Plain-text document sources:
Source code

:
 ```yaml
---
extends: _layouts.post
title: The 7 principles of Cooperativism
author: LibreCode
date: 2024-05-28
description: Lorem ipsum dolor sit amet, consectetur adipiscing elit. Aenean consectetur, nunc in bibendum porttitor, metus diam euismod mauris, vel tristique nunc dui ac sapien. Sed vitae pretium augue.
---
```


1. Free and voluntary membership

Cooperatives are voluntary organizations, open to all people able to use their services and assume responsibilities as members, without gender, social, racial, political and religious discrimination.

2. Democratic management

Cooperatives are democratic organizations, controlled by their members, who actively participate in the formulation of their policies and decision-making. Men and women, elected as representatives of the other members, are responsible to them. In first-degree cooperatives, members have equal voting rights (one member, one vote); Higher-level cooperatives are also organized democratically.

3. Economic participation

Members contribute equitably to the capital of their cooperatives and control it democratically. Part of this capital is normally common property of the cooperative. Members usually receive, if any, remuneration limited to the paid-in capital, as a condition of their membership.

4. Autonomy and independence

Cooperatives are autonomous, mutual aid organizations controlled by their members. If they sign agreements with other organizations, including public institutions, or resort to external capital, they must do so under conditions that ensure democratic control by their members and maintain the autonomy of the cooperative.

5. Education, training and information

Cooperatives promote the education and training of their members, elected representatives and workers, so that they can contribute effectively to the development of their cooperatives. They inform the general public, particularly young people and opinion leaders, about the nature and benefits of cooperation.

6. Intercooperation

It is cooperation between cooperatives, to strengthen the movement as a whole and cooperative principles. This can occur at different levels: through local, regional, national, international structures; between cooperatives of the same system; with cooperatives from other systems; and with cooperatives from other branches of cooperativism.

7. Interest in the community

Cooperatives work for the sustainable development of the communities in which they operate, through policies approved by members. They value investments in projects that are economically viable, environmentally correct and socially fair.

» **Problem details**
Exact copies of all the records are required.

» **Response to this task**
Source code

:
 ```yaml
---
extends: _layouts.post
title: The 7 principles of Cooperativism
author: LibreCode
date: 2024-05-28
description: Lorem ipsum dolor sit amet, consectetur adipiscing elit. Aenean consectetur, nunc in bibendum porttitor, metus diam euismod mauris, vel tristique nunc dui ac sapien. Sed vitae pretium augue.
---
```


1. Free and voluntary membership

Cooperatives are voluntary organizations, open to all people able to use their services and assume responsibilities as members, without gender, social, racial, political and religious discrimination.

2. Democratic management

Cooperatives are democratic organizations, controlled by their members, who actively participate in the formulation of their policies and decision-making. Men and women, elected as representatives of the other members, are responsible to them. In first-degree cooperatives, members have equal voting rights (one member, one vote); Higher-level cooperatives are also organized democratically.

3. Economic participation

Members contribute equitably to the capital of their cooperatives and control it democratically. Part of this capital is normally common property of the cooperative. Members usually receive, if any, remuneration limited to the paid-in capital, as a condition of their membership.

4. Autonomy and independence

Cooperatives are autonomous, mutual aid organizations controlled by their members. If they sign agreements with other organizations, including public institutions, or resort to external capital, they must do so under conditions that ensure democratic control by their members and maintain the autonomy of the cooperative.

5. Education, training and information

Cooperatives promote the education and training of their members, elected representatives and workers, so that they can contribute effectively to the development of their cooperatives. They inform the general public, particularly young people and opinion leaders, about the nature and benefits of cooperation.

6. Intercooperation

It is cooperation between cooperatives, to strengthen the movement as a whole and cooperative principles. This can occur at different levels: through local, regional, national, international structures; between cooperatives of the same system; with cooperatives from other systems; and with cooperatives from other branches of cooperativism.

7. Interest in the community

Cooperatives work for the sustainable development of the communities in which they operate, through policies approved by members. They value investments in projects that are economically viable, environmentally correct and socially fair.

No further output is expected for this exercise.